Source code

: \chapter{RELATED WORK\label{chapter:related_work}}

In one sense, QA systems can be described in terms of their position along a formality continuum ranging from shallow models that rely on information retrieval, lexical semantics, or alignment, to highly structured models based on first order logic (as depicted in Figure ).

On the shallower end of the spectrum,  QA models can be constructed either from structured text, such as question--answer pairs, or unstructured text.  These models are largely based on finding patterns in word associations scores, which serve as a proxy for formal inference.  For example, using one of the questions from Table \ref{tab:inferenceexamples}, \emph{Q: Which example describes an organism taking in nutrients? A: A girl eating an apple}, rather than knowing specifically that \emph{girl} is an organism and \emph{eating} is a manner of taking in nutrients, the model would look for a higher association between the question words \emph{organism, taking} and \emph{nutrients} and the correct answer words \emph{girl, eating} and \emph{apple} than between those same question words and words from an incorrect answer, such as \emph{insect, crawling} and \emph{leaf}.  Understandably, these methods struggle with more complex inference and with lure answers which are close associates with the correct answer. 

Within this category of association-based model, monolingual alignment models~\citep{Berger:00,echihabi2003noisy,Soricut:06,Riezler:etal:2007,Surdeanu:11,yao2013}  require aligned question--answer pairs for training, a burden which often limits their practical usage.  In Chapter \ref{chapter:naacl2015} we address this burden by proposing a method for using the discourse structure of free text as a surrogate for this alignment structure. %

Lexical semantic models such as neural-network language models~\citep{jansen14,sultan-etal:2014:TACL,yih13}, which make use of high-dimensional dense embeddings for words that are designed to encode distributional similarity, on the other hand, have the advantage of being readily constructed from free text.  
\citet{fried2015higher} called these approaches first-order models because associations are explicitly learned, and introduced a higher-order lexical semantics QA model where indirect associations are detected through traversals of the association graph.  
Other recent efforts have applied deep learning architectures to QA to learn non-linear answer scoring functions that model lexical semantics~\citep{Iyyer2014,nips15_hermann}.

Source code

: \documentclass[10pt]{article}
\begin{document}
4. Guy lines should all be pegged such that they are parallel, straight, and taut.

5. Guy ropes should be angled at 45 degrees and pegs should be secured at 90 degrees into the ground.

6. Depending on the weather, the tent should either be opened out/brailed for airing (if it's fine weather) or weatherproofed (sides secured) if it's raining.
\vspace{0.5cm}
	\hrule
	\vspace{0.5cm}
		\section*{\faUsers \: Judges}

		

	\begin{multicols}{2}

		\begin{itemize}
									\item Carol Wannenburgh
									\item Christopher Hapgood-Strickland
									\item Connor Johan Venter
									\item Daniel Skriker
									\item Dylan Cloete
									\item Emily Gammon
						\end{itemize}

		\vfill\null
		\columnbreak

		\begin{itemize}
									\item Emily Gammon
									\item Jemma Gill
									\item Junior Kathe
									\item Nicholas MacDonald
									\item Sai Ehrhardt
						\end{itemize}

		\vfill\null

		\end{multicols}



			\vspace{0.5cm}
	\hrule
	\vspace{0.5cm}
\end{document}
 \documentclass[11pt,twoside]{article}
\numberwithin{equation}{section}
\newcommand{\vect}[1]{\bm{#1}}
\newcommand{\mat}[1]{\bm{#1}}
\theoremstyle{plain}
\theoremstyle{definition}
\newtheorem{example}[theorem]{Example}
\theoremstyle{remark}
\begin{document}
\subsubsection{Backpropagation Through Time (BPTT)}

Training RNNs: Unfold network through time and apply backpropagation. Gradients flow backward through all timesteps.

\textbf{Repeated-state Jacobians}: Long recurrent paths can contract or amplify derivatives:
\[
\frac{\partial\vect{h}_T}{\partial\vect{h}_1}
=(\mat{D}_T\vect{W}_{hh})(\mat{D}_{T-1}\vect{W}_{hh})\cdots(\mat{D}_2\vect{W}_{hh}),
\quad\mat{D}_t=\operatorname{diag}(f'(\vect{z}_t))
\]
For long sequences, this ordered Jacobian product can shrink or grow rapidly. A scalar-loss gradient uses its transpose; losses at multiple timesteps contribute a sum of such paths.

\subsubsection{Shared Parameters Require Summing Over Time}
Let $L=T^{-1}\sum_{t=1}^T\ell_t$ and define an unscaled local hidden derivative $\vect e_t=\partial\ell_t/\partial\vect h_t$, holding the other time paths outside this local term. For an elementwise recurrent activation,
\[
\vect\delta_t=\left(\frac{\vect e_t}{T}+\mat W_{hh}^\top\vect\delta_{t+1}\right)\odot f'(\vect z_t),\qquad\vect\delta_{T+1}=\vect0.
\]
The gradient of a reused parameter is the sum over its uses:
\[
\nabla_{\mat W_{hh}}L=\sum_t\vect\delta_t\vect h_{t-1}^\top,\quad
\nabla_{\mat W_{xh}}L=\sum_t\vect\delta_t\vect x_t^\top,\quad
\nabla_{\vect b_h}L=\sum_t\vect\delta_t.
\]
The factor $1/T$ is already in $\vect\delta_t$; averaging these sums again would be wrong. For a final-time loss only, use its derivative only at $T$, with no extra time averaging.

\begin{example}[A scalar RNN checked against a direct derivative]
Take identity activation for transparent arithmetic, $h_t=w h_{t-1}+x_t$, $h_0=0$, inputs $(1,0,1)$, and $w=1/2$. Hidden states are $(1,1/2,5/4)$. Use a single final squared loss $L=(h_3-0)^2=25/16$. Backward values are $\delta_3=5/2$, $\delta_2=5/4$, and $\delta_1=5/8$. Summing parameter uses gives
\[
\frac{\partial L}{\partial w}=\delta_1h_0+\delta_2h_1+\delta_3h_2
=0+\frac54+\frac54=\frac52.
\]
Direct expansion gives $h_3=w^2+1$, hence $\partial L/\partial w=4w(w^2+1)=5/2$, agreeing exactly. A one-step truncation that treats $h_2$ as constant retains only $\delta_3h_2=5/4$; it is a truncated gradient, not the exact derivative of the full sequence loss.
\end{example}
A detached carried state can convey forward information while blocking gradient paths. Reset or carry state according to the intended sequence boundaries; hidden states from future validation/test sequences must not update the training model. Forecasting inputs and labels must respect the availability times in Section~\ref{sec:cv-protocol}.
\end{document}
...
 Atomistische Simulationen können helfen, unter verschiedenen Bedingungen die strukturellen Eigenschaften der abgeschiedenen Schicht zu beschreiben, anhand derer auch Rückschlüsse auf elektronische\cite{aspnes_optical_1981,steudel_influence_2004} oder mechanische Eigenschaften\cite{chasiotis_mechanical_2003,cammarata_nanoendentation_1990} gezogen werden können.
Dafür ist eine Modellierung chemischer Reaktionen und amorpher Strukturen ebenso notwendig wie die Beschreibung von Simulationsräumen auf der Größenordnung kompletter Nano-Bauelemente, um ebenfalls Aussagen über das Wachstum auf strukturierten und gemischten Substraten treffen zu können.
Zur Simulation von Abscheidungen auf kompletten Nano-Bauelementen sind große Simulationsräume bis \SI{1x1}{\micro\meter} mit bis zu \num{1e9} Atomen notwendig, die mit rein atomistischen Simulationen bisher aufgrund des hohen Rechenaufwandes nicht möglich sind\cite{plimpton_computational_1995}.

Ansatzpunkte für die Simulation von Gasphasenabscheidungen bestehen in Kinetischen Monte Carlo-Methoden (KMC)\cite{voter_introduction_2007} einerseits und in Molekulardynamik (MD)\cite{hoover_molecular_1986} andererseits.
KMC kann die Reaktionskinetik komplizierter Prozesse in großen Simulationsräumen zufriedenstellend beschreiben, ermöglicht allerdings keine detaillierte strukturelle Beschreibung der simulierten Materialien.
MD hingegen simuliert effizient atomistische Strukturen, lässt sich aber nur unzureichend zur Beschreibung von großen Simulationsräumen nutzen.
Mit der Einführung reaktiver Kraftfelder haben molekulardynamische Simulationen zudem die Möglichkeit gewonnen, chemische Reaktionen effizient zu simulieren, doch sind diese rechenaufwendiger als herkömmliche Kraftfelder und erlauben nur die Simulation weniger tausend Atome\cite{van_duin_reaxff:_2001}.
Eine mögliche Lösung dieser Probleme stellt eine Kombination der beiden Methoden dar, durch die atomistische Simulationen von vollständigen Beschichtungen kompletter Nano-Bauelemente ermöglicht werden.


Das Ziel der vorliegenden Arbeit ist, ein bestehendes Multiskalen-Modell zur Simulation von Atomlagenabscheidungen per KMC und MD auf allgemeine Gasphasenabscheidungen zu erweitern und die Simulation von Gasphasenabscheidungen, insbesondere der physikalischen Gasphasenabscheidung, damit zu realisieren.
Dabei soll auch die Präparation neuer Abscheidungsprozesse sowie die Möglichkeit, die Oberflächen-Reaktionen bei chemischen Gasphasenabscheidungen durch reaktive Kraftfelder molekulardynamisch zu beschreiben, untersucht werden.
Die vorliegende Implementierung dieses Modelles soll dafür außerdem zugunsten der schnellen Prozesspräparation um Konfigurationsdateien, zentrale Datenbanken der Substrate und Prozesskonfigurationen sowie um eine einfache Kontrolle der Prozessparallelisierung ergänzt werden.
* * *
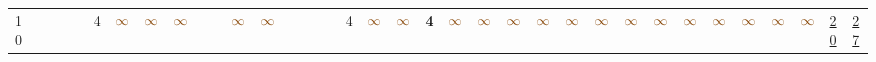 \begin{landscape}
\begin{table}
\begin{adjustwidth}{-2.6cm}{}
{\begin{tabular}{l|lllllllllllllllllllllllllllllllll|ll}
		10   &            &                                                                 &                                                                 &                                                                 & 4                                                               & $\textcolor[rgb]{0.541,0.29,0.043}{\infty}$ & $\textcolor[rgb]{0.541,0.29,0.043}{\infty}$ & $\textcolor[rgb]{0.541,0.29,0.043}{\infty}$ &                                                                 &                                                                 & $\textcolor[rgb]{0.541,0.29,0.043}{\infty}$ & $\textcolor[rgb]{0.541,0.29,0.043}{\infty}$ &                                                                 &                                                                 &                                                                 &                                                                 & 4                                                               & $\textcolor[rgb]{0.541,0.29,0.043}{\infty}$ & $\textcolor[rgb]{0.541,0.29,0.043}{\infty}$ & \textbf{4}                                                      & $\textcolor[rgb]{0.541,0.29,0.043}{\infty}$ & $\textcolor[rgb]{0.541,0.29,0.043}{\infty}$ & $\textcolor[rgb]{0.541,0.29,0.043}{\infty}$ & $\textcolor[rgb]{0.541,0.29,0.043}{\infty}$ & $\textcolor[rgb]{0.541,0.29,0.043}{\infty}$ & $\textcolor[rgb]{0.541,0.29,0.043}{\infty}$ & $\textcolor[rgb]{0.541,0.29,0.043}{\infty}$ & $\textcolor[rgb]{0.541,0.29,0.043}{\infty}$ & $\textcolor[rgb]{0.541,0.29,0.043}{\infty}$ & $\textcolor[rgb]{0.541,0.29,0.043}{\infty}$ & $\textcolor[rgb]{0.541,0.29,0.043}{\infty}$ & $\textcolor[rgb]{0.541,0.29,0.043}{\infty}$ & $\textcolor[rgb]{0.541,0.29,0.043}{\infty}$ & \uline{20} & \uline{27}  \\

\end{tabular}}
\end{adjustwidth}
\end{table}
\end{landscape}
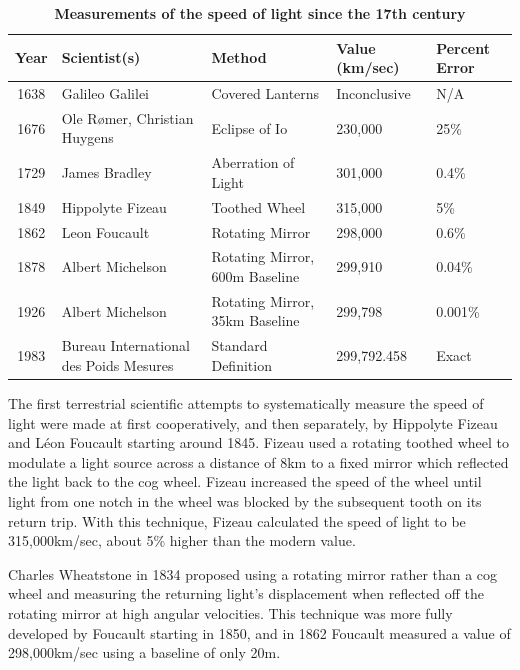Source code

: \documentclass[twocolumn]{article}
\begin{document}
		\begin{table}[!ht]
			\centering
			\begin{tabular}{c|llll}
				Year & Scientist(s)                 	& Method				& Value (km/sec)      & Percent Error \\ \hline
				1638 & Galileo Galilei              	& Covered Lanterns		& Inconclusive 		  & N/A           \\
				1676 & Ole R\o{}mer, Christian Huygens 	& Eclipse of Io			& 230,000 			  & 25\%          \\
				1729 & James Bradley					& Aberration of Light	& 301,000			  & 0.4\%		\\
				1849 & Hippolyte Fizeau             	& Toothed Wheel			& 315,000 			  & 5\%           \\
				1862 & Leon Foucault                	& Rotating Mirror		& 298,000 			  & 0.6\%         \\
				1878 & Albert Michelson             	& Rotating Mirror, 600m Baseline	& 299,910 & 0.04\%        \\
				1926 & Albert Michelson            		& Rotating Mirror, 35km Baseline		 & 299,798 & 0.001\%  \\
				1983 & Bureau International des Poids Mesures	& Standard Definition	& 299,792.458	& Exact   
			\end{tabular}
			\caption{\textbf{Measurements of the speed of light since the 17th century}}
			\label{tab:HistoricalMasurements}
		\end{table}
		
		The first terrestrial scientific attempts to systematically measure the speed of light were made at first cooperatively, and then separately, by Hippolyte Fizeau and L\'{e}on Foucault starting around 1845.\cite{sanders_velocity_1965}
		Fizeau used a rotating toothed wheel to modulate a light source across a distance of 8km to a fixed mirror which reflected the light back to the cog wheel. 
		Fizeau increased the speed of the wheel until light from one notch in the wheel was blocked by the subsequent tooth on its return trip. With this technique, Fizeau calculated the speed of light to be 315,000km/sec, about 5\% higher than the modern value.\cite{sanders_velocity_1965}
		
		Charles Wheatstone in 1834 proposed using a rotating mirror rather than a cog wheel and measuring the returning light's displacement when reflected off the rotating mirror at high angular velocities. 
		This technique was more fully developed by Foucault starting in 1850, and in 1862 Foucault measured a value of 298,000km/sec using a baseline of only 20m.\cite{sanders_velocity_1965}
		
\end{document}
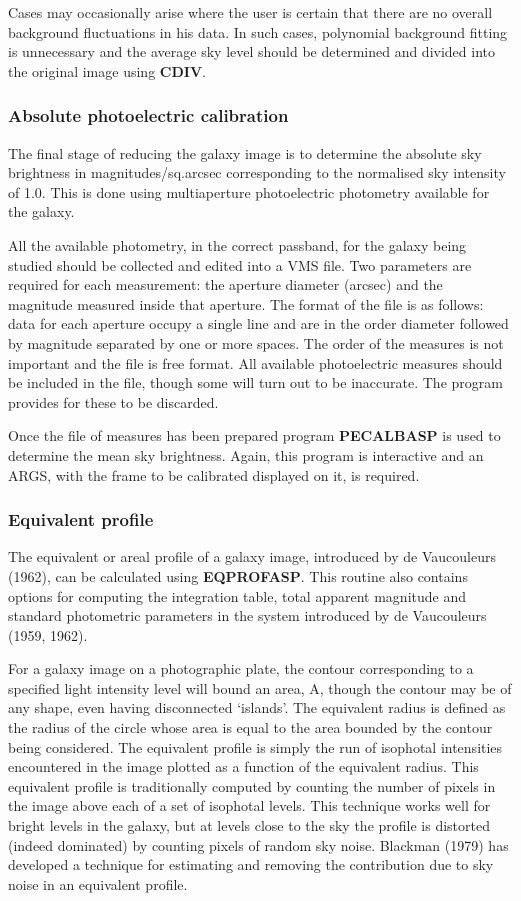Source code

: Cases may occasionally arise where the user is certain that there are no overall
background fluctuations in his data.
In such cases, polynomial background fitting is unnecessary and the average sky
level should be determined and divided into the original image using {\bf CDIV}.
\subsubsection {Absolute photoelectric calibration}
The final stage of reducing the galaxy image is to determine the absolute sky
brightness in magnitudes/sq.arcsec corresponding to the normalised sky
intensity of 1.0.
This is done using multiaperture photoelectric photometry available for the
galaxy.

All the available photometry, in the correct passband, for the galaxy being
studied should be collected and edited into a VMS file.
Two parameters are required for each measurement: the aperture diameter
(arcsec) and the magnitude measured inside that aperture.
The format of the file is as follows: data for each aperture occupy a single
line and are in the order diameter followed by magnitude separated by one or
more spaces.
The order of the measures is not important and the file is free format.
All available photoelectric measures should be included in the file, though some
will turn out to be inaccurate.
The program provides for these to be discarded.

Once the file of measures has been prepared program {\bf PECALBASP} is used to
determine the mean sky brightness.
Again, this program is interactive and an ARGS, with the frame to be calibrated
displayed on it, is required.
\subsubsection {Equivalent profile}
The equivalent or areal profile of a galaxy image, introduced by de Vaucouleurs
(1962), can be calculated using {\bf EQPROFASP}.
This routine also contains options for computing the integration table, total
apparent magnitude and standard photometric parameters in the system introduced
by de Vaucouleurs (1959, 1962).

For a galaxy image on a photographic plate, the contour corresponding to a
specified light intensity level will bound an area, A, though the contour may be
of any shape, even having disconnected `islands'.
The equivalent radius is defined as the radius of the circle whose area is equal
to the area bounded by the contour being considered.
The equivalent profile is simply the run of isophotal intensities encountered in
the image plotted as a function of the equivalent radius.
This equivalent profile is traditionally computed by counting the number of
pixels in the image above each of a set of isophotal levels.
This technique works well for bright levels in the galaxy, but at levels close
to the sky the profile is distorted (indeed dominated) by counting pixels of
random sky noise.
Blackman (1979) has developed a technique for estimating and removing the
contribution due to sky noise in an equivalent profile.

#### [Action item]
In the records, which lines mention the word "intensity"? Copy those lines.

#### [Answer box]
intensity of 1.0.
specified light intensity level will bound an area, A, though the contour may be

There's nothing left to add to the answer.